Why subtract from mean? Well, we want to find the deviation of the points from our mean, so we can get the spread.

Why squaring the terms? Well,

It ensures all differences are positive (example: 5 - mean = 5 - 10 = -5). We can't work with negative values as they'll cancel each other out. -5 + 5 = 0.
It gives more weight to larger deviations. This is because exponential functions, as the name suggest, grow very quickly.

As you can see in the figure, 2^x, grows pretty fast.

Now, consider this: when there are larger deviations from the mean, we want to penalize those differences more. Intuitively, values that are close to the mean and values that are far away shouldn’t be treated the same. By squaring the differences, we emphasize the larger deviations, making them stand out more than smaller ones. This way, the model can account for extreme values more effectively.

Why average these squared differences? The reason is to make the variance a more standardized measure. Let me explain:
Imagine you have two datasets. One dataset has 5 numbers, and another has 100 numbers. If you just added up the squared differences, the dataset with 100 numbers would automatically have a much larger sum, just because there are more numbers in it.

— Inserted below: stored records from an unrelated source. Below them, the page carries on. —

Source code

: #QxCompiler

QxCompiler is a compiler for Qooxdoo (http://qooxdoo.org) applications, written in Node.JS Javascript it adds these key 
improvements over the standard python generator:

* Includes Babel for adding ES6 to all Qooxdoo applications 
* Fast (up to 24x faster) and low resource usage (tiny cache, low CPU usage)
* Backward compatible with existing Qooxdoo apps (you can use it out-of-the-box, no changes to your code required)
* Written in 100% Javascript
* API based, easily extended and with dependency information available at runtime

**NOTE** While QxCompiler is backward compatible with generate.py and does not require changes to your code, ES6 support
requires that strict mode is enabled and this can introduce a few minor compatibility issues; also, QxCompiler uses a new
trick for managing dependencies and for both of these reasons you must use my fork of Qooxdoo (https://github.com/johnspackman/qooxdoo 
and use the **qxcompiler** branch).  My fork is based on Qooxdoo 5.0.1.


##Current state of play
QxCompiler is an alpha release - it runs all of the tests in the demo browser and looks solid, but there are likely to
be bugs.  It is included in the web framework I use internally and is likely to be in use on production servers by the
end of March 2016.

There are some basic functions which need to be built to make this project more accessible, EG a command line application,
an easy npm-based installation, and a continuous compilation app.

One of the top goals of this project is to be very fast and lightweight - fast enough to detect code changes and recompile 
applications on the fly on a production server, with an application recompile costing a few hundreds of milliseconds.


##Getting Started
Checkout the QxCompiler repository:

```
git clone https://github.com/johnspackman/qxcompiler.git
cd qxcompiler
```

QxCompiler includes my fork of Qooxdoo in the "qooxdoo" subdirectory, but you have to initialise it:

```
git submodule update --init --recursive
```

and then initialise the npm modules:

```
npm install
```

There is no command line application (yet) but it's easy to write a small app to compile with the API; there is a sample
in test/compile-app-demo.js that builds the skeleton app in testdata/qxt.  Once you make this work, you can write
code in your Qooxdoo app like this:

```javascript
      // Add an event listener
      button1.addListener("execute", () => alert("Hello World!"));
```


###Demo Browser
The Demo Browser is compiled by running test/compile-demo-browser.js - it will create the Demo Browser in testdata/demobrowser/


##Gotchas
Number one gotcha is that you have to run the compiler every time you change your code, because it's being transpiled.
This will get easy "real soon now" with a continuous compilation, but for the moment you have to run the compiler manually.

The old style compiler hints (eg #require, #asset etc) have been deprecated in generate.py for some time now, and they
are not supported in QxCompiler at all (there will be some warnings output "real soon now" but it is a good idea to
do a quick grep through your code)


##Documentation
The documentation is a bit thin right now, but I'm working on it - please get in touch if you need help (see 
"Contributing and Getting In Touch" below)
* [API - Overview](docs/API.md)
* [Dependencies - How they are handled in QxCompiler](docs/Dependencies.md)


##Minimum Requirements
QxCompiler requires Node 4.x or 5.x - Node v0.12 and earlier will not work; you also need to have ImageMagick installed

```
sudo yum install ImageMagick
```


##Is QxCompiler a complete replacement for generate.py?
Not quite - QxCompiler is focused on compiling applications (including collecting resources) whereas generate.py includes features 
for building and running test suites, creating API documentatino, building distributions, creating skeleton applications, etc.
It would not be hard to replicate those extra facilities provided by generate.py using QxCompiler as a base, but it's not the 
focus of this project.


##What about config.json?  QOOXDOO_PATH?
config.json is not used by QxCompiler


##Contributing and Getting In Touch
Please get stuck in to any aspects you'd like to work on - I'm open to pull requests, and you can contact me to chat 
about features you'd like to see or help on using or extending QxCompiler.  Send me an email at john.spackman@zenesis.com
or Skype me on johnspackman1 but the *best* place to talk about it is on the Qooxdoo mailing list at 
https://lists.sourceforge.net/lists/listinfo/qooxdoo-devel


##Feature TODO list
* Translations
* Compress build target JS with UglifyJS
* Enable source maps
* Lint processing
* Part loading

This would make the variance unfairly large.

By averaging the squared differences, we normalize the result. It makes sure that the variance is based on the number of data points in the dataset, rather than just the total size. This way, you can compare datasets of different sizes on an equal footing.

Now let's calculate variance for our test scores:

Consider two datasets:

Dataset 1: 2, 4, 6, 8, 10
Dataset 2: 1, 4, 6, 8, 12

The means of both datasets are 6.

For Dataset 1, you’d subtract the mean (6) from each number and square the result:

$\frac{(2-6)^2 + (4-6)^2 + (6-6)^2 + (8-6)^2 + (10-6)^2}{5} = 8$

For Dataset 2, you'd do the same,

$\frac{(1-6)^2 + (4-6)^2 + (6-6)^2 + (8-6)^2 + (12-6)^2}{5} = 13.8$

Standard Deviation: The User-Friendly Cousin

If variance is a bit like the nerdy kid who talks in equations, the standard deviation is the friendly cousin who puts it all in simpler terms.

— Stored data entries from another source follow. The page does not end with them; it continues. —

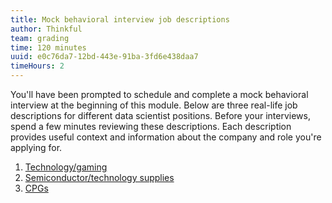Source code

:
 ```yaml
---
title: Mock behavioral interview job descriptions
author: Thinkful
team: grading
time: 120 minutes
uuid: e0c76da7-12bd-443e-91ba-3fd6e438daa7
timeHours: 2
---
```


You'll have been prompted to schedule and complete a mock behavioral interview at the beginning of this module.
Below are three real-life job descriptions for different data scientist positions. Before your interviews, spend a few minutes reviewing these descriptions. Each description provides useful context and information about the company and role you're applying for.


1. [Technology/gaming](https://docs.google.com/document/d/1XFaHbbF1VdkEksm0VFvDe2_n5xSJl3C7zc_EDF6z7SA/edit?usp=sharing)
2. [Semiconductor/technology supplies](https://docs.google.com/document/d/1KdL2jYU3euW01W-egukEuMebMoen1ADi9JE6dQX7u4o/edit?usp=sharing)
3. [CPGs](https://docs.google.com/document/d/1Sd6PbzJFMl2u9HSjAy3vMCc8eYTm3xeAGhsR5jH61Oo/edit?usp=sharing)

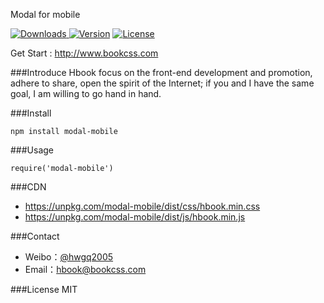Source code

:Modal for mobile

<p align="left">
<a href="https://www.npmjs.com/package/modal-mobile"><img src="https://img.shields.io/npm/dt/modal-mobile.svg" alt="Downloads"> </a><a href="https://www.npmjs.com/package/modal-mobile"><img src="https://img.shields.io/npm/v/modal-mobile.svg" alt="Version"></a> <a href="https://www.npmjs.com/package/modal-mobile"><img src="https://img.shields.io/npm/l/modal-mobile.svg" alt="License"></a>
</p>

Get Start : http://www.bookcss.com

###Introduce
Hbook focus on the front-end development and promotion, adhere to share, open the spirit of the Internet; if you and I have the same goal, I am willing to go hand in hand.

###Install
```
npm install modal-mobile  
```

###Usage
```
require('modal-mobile') 
```
###CDN

- https://unpkg.com/modal-mobile/dist/css/hbook.min.css
- https://unpkg.com/modal-mobile/dist/js/hbook.min.js

###Contact

- Weibo：[@hwgq2005](http://www.weibo.com/hwgq2005) 
- Email：hbook@bookcss.com

###License
MIT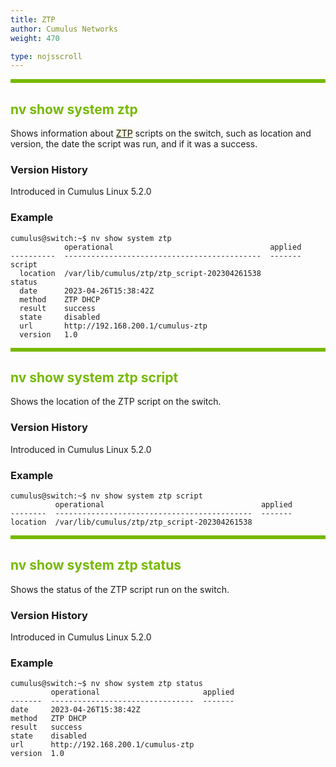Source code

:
 ```yaml
---
title: ZTP
author: Cumulus Networks
weight: 470

type: nojsscroll
---
```

<style>
h { color: RGB(118,185,0)}
</style>
<HR STYLE="BORDER: DASHED RGB(118,185,0) 0.5PX;BACKGROUND-COLOR: RGB(118,185,0);HEIGHT: 4.0PX;"/>

## <h>nv show system ztp</h>

Shows information about <span style="background-color:#F5F5DC">[ZTP](## "Zero Touch Provisioning")</span> scripts on the switch, such as location and version, the date the script was run, and if it was a success.

### Version History

Introduced in Cumulus Linux 5.2.0

### Example

```
cumulus@switch:~$ nv show system ztp
            operational                                   applied
----------  --------------------------------------------  -------
script                                                           
  location  /var/lib/cumulus/ztp/ztp_script-202304261538         
status                                                           
  date      2023-04-26T15:38:42Z                                 
  method    ZTP DHCP                                             
  result    success                                              
  state     disabled                                             
  url       http://192.168.200.1/cumulus-ztp                     
  version   1.0
```

<HR STYLE="BORDER: DASHED RGB(118,185,0) 0.5PX;BACKGROUND-COLOR: RGB(118,185,0);HEIGHT: 4.0PX;"/>

## <h>nv show system ztp script</h>

Shows the location of the ZTP script on the switch.

### Version History

Introduced in Cumulus Linux 5.2.0

### Example

```
cumulus@switch:~$ nv show system ztp script
          operational                                   applied
--------  --------------------------------------------  -------
location  /var/lib/cumulus/ztp/ztp_script-202304261538
```

<HR STYLE="BORDER: DASHED RGB(118,185,0) 0.5PX;BACKGROUND-COLOR: RGB(118,185,0);HEIGHT: 4.0PX;"/>

## <h>nv show system ztp status</h>

Shows the status of the ZTP script run on the switch.

### Version History

Introduced in Cumulus Linux 5.2.0

### Example

```
cumulus@switch:~$ nv show system ztp status
         operational                       applied
-------  --------------------------------  -------
date     2023-04-26T15:38:42Z                     
method   ZTP DHCP                                 
result   success                                  
state    disabled                                 
url      http://192.168.200.1/cumulus-ztp         
version  1.0
```
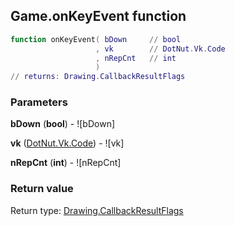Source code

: ## Game.onKeyEvent function


```lua
function onKeyEvent( bDown     // bool
                   , vk        // DotNut.Vk.Code
                   , nRepCnt   // int
                   )
// returns: Drawing.CallbackResultFlags
```


### Parameters

**bDown** (**bool**) - ![bDown]

**vk** ([DotNut.Vk.Code](../DotNut/Vk/Code.md)) - ![vk]

**nRepCnt** (**int**) - ![nRepCnt]

### Return value

Return type: [Drawing.CallbackResultFlags](../Drawing/CallbackResultFlags.md)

Standard deviation is just the square root of the variance. Why? Because the variance squared everything, so to get back to the original scale of the data, you take the square root. It’s like translating a book from math-speak back into regular language.

When we calculate variance, we square the differences from the mean. This squaring step is important because it helps emphasize larger deviations, but it also causes a problem: the units of the variance are no longer the same as the original data.

For example, if you’re working with data in meters, then the variance ends up in square meters. If your data is in seconds, the variance is in square seconds. This isn’t very intuitive—how do you interpret a measurement in square seconds? It’s hard to make sense of.

This is where standard deviation comes to the rescue. The standard deviation is simply the square root of the variance. By taking the square root, we return the units to their original form—so if our data is in meters, the standard deviation will also be in meters. This makes it much easier to interpret because the standard deviation tells you, on average, how far the data points are from the mean in the same units as your original data.

So, let’s say the variance of a dataset is 8 (like in our first example). The standard deviation would be:

$\sqrt{\smash[b]{8}} = 2.828..$

Now, instead of saying, The variance is 8, you can say, On average, the data points are about 2.83 units away from the mean. This makes it much easier to interpret.

CONGRATULATIONS!!!

You have just completed Day 5. Now do re-read the whole thing again. Until you can understand every concept. Take a pen and paper; and make notes. Revise. And remember, nothing is tough. You just need to have the hunger for knowledge.